Exercise instructions. Reproduce each line of the entries that carries "Absorptionsquerschnitt".

*** Begin section ***

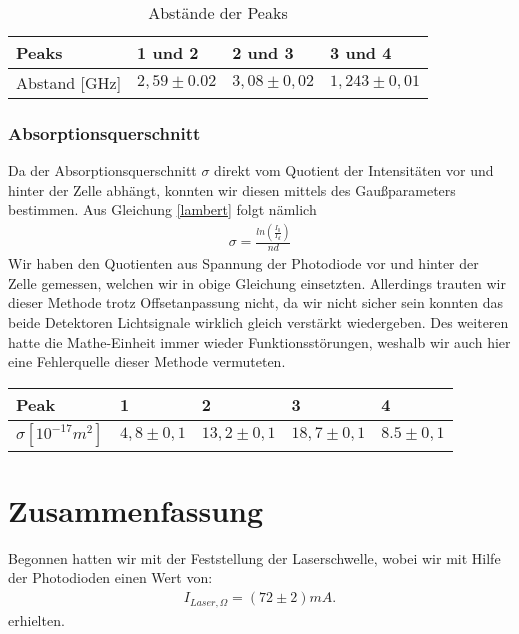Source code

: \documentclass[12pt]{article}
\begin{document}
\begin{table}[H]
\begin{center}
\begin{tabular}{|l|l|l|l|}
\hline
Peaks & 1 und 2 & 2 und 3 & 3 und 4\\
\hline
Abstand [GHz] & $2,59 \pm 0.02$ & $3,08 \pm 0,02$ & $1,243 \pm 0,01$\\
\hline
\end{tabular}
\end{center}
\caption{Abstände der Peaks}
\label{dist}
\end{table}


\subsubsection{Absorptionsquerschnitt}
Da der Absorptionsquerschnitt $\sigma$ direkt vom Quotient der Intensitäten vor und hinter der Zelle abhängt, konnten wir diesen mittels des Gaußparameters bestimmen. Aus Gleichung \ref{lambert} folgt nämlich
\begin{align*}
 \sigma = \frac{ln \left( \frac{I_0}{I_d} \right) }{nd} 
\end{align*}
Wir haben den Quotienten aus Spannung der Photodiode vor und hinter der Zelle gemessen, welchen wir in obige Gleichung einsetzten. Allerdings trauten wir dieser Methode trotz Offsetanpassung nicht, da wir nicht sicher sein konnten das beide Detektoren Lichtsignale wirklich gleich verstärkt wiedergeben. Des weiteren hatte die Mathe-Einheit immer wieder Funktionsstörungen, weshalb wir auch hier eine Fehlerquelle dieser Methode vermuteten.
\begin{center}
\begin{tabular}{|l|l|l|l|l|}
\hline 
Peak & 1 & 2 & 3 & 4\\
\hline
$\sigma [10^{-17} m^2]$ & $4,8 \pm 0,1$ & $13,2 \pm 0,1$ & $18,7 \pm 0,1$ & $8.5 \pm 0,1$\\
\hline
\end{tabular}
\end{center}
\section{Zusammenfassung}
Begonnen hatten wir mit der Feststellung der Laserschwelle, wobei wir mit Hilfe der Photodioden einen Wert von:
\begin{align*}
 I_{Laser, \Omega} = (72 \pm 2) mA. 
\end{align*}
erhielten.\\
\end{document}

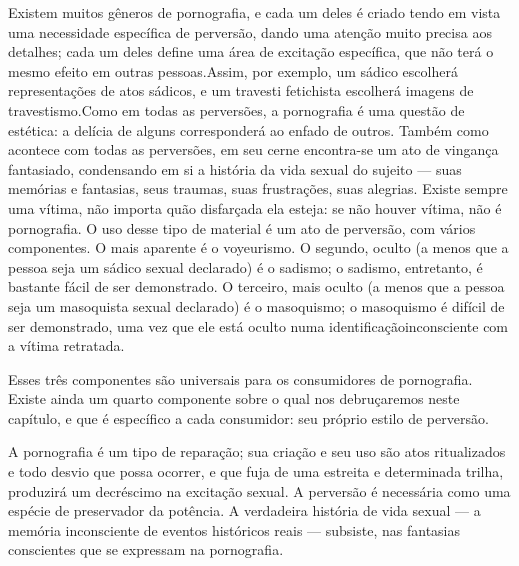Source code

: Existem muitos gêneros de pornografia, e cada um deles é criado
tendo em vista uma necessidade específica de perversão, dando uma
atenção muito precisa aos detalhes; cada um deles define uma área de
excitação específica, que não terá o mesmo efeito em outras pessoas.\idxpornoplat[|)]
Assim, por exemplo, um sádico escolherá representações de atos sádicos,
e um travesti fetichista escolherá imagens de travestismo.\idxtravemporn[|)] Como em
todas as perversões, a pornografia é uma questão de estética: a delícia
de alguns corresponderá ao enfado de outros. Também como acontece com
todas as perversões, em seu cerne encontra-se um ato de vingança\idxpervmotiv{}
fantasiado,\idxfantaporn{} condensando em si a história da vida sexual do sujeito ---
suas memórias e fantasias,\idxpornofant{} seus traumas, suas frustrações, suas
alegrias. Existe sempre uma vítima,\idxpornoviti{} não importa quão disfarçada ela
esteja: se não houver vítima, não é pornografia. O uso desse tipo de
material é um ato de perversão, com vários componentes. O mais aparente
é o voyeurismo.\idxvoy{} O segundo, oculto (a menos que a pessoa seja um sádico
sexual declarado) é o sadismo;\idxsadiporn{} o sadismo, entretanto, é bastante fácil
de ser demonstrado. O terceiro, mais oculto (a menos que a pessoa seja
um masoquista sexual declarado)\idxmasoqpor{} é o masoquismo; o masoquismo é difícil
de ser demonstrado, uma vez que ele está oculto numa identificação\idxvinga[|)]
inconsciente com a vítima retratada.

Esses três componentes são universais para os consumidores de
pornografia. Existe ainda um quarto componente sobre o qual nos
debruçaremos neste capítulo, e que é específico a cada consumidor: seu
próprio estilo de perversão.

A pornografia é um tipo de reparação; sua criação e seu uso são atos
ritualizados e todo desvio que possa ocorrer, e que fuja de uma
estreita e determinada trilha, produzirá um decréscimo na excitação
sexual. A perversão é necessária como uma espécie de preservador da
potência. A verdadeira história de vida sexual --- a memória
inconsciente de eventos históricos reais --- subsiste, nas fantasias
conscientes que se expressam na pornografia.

*** End section ***

Response to the task.
\subsubsection{Absorptionsquerschnitt}
Da der Absorptionsquerschnitt $\sigma$ direkt vom Quotient der Intensitäten vor und hinter der Zelle abhängt, konnten wir diesen mittels des Gaußparameters bestimmen. Aus Gleichung \ref{lambert} folgt nämlich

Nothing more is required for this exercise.